The http module is built into OndatraSQL and designed for production data ingestion. It is a predeclared global — no import needed.

Why This Exists

Most data stacks require a separate ingestion layer:

Python scripts
Airbyte connectors
Custom services

With OndatraSQL, ingestion is part of the pipeline. You fetch data, transform it, and materialize it — in one runtime.

Mental Model

http.get() fetches data
save.row() emits rows
OndatraSQL handles storage, validation, and materialization

You don’t write scripts around APIs — you write models.

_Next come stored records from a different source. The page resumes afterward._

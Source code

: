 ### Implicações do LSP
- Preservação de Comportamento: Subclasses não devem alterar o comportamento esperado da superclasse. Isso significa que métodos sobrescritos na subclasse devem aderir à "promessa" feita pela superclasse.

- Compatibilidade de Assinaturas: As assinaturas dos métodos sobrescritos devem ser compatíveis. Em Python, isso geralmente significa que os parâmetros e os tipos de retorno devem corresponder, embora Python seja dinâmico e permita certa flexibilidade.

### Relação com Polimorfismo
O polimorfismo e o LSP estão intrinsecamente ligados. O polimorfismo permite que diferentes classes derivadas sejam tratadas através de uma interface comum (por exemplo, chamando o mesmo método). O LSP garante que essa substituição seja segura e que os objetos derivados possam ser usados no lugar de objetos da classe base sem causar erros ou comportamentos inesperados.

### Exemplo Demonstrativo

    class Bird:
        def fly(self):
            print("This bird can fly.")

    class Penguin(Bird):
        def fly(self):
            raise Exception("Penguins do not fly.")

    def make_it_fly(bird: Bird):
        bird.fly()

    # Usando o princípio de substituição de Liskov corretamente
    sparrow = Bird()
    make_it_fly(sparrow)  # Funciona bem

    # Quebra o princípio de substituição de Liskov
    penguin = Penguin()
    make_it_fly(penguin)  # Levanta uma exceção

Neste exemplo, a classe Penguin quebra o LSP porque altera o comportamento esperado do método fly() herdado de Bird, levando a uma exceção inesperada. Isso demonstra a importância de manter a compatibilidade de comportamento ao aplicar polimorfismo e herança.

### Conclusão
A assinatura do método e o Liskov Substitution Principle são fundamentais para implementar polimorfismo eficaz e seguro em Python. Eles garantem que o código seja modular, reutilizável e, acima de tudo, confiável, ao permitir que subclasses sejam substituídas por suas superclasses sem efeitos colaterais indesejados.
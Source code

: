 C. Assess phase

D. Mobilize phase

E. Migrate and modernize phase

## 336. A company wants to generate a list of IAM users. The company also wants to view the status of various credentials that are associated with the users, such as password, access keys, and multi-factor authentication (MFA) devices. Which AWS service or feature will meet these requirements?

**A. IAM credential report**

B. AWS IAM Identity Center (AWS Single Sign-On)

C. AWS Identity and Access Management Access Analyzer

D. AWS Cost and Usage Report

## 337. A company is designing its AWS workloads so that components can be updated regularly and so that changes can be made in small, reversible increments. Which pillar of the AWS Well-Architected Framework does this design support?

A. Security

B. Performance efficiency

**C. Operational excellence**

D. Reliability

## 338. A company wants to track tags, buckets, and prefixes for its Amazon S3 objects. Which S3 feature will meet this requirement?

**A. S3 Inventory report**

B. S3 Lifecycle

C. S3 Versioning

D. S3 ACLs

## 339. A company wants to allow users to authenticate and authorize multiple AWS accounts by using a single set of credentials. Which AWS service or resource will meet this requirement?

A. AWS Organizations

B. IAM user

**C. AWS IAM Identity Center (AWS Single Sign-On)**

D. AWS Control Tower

Production-Ready by Default

Automatic retries with exponential backoff
Rate limit handling (Retry-After)
OAuth, Basic, and Digest authentication
mTLS support (client certificates)
Built-in timeout and error handling

HTTP Methods

All methods follow the same pattern:

http.get(url, ...)
http.post(url, ...)
http.put(url, ...)
http.patch(url, ...)
http.delete(url, ...)

GET

resp = http.get(url)
resp = http.get(url, headers={"Authorization": "Bearer " + token})
resp = http.get(url, params={"page": "1", "limit": "50"})
resp = http.get(url, headers=headers, timeout=60, retry=3)

POST

# JSON body (sets Content-Type: application/json automatically)
resp = http.post(url, json={"key": "value"})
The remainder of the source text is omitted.